You can't push the limits if you can't fail safely

In Organisational Learning, as in Climbing, nobody is going to push the limits unless there is some safeguard in the event of failure.

If the climber did not have a safety rope, then  ascents like this would never be attempted. And failure, in the climbing context, just shows how hard you are trying. OK, falling is embarrassing, and momentarily scary, but rarely kills you nowadays, unless you climb without a rope. And you learn from what you did wrong, get right back up there, and succeed the next time.

Similarly at work - you won't achieve anything new unless the fear of failure is removed. There need to be contingencies, and backup plans, and enough of a safe culture, and safe processes, that allow you to analyse the failure, learn from it, and succeed the next time.

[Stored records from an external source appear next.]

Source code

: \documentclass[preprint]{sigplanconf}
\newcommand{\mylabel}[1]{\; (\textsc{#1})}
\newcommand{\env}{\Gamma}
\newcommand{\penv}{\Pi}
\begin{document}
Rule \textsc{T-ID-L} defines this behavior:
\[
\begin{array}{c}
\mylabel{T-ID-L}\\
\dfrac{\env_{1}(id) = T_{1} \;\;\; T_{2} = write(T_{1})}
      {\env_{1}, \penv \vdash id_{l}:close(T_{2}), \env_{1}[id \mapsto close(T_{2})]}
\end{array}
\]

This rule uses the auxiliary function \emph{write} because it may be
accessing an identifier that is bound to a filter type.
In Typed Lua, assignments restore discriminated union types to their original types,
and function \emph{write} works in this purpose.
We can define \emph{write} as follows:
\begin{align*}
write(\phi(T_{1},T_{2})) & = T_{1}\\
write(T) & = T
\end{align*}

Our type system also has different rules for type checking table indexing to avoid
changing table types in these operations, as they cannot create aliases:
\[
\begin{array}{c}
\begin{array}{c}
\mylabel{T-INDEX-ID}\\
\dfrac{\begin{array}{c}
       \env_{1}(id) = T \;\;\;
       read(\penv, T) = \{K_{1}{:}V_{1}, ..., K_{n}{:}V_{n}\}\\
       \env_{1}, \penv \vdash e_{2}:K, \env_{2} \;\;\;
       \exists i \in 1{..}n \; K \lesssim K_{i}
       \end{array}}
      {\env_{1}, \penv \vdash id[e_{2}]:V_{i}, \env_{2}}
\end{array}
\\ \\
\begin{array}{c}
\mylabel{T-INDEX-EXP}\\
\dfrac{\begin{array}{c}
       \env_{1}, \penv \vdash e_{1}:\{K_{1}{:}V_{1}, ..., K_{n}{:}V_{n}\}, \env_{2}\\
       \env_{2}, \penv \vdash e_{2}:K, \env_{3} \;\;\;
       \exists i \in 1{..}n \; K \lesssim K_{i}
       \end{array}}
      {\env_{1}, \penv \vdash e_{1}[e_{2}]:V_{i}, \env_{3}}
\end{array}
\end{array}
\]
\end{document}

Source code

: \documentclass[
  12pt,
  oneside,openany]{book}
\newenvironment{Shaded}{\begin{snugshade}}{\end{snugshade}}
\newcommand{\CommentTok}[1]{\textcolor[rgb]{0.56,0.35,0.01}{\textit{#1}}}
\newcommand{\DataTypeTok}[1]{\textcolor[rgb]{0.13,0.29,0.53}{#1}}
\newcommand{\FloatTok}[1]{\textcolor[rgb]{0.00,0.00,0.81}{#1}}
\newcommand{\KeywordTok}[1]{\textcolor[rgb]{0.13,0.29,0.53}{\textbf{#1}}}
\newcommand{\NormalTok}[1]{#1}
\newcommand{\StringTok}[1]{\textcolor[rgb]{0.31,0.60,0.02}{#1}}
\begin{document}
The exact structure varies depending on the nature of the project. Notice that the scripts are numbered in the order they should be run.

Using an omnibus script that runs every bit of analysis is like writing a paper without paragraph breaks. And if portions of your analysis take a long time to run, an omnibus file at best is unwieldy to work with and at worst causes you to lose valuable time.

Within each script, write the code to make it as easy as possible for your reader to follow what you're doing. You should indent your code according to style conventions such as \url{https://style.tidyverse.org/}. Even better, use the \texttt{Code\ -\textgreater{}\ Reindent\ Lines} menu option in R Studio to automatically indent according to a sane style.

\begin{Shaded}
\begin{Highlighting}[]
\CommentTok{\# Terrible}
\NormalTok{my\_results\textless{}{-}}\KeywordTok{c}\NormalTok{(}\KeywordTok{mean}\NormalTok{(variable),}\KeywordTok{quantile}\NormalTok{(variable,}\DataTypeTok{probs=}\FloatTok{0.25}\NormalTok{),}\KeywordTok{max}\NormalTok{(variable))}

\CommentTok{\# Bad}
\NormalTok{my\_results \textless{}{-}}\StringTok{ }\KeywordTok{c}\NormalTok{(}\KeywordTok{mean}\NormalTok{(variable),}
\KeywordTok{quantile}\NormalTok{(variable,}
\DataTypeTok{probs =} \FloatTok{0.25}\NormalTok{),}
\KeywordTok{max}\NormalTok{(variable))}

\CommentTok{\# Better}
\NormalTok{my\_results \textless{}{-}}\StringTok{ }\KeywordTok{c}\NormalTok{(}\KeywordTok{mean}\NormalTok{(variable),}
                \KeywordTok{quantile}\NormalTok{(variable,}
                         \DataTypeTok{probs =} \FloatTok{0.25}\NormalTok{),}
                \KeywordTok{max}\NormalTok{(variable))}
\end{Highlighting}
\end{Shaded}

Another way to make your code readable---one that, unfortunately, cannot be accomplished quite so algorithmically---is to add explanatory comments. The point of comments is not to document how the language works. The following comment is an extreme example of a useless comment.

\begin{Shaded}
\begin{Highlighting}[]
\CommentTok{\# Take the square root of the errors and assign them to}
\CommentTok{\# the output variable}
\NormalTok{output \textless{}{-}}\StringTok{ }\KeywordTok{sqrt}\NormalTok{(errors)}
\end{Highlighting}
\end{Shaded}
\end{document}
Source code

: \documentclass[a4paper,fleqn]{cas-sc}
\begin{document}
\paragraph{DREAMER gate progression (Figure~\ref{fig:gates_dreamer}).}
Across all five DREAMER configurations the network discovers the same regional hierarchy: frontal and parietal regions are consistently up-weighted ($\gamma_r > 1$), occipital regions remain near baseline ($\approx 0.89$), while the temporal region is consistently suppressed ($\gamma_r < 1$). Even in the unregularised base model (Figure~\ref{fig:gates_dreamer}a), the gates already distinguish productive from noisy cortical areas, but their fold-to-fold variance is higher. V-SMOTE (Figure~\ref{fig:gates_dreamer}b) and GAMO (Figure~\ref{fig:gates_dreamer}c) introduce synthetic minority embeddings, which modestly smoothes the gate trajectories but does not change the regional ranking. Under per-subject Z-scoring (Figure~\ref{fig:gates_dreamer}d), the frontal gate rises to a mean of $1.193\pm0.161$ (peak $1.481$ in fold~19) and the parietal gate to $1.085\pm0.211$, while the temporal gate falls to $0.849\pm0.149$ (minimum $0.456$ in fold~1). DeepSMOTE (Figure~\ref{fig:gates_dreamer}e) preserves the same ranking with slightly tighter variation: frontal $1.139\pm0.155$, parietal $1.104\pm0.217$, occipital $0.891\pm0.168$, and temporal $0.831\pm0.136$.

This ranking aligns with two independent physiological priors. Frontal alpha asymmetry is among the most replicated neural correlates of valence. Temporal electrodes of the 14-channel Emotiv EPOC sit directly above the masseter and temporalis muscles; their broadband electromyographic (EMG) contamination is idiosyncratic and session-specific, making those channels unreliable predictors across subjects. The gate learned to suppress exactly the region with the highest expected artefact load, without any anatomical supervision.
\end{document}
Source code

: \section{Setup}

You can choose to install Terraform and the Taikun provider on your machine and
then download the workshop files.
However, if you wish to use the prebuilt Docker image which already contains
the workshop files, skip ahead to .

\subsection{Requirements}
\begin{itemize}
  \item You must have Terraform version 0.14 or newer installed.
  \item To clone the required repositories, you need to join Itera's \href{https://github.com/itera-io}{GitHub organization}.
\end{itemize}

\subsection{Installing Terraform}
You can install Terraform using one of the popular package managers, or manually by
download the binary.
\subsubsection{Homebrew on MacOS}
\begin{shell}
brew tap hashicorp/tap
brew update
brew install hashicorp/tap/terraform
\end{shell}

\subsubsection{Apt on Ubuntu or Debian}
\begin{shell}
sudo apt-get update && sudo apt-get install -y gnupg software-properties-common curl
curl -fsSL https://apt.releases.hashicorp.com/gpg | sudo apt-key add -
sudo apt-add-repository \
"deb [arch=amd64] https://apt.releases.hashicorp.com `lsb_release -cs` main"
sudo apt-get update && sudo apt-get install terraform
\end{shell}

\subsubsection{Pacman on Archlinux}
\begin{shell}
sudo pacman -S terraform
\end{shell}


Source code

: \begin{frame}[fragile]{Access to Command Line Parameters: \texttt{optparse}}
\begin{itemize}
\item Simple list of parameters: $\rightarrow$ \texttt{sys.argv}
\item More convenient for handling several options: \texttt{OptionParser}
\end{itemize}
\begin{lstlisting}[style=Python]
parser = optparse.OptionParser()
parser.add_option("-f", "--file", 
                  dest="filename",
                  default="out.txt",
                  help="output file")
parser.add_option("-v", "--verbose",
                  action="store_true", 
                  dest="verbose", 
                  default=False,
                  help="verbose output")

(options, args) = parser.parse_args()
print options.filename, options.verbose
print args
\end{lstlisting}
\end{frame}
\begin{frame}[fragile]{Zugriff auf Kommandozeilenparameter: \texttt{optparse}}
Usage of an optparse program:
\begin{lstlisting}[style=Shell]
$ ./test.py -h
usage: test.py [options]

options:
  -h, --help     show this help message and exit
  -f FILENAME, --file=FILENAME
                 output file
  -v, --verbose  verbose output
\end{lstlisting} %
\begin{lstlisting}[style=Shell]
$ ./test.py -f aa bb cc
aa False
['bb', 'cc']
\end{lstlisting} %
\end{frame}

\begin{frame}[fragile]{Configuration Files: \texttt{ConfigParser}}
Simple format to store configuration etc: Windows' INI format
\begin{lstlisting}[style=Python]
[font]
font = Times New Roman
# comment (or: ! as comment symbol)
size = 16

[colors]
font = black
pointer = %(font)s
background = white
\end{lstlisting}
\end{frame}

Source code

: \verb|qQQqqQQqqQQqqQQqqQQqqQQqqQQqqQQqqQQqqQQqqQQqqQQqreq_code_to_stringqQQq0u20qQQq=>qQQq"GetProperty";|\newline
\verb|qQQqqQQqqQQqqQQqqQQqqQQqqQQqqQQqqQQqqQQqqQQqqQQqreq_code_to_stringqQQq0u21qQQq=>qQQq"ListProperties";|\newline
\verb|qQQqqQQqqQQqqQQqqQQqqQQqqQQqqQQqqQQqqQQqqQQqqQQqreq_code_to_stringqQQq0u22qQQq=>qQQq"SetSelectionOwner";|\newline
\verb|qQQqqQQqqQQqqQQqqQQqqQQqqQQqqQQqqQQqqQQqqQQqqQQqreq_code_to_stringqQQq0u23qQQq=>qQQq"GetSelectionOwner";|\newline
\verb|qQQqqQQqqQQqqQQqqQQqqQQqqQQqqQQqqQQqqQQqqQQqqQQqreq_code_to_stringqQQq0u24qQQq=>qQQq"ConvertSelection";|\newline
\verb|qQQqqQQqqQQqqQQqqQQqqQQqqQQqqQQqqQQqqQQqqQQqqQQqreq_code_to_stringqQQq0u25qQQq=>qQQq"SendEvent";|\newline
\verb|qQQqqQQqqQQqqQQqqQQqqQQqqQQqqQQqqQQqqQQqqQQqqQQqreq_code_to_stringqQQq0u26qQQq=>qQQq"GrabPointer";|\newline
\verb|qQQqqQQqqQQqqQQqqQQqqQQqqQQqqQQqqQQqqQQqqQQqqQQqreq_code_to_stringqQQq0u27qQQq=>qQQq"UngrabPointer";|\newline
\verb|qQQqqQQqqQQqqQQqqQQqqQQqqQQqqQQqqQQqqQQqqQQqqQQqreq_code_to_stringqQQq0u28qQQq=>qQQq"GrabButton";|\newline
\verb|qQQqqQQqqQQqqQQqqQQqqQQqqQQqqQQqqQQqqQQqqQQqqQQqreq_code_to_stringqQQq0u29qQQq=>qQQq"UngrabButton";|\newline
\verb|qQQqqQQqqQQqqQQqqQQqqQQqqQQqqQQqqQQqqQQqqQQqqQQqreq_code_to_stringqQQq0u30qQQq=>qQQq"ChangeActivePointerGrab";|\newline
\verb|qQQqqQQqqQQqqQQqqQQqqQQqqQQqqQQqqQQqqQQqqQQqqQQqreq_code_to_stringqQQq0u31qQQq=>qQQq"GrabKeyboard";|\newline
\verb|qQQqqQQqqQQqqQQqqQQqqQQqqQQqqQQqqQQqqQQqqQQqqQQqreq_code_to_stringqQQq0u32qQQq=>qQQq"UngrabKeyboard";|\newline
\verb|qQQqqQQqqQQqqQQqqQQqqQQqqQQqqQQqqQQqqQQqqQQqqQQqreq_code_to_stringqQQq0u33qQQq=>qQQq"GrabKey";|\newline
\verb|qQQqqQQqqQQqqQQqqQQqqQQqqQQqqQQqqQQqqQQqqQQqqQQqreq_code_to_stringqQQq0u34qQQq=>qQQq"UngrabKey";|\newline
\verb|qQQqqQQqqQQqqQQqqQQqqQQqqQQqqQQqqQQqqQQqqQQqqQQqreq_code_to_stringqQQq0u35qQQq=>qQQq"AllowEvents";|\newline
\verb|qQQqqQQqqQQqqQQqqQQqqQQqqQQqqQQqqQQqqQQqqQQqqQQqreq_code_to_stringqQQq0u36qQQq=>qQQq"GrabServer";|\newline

If failure killed you, or your career, nobody would take a risk.


Kevin Jones said...

Offering a different view point, I believe that "you won't achieve anything new unless the fear of failure is removed" is incorrect. Almost NEVER will the fear of failure be removed. And if it is, it usually is not worth doing because it is so simple that it could be done by anyone.

To do great things we must worth with the fear of failure. That does not mean there is a complete lack of "safety rope" but we must take chances, take risks, be bold, even if we know we might fail. Waiting until all safety checks are in place will lead to inaction.

In fact, I believe that often those "safe cultures" and the "safe processes" are exactly the things we must take action against. They seem safe, but too often they are holding us and the company back from doing incredible things.

Nick Milton said...

Good points Kevin

I used to be a climber, and I can tell you, the fear of falling was always there!

However the rope made sure that falling was not fatal. Had it been, I would not have climbed in the first place.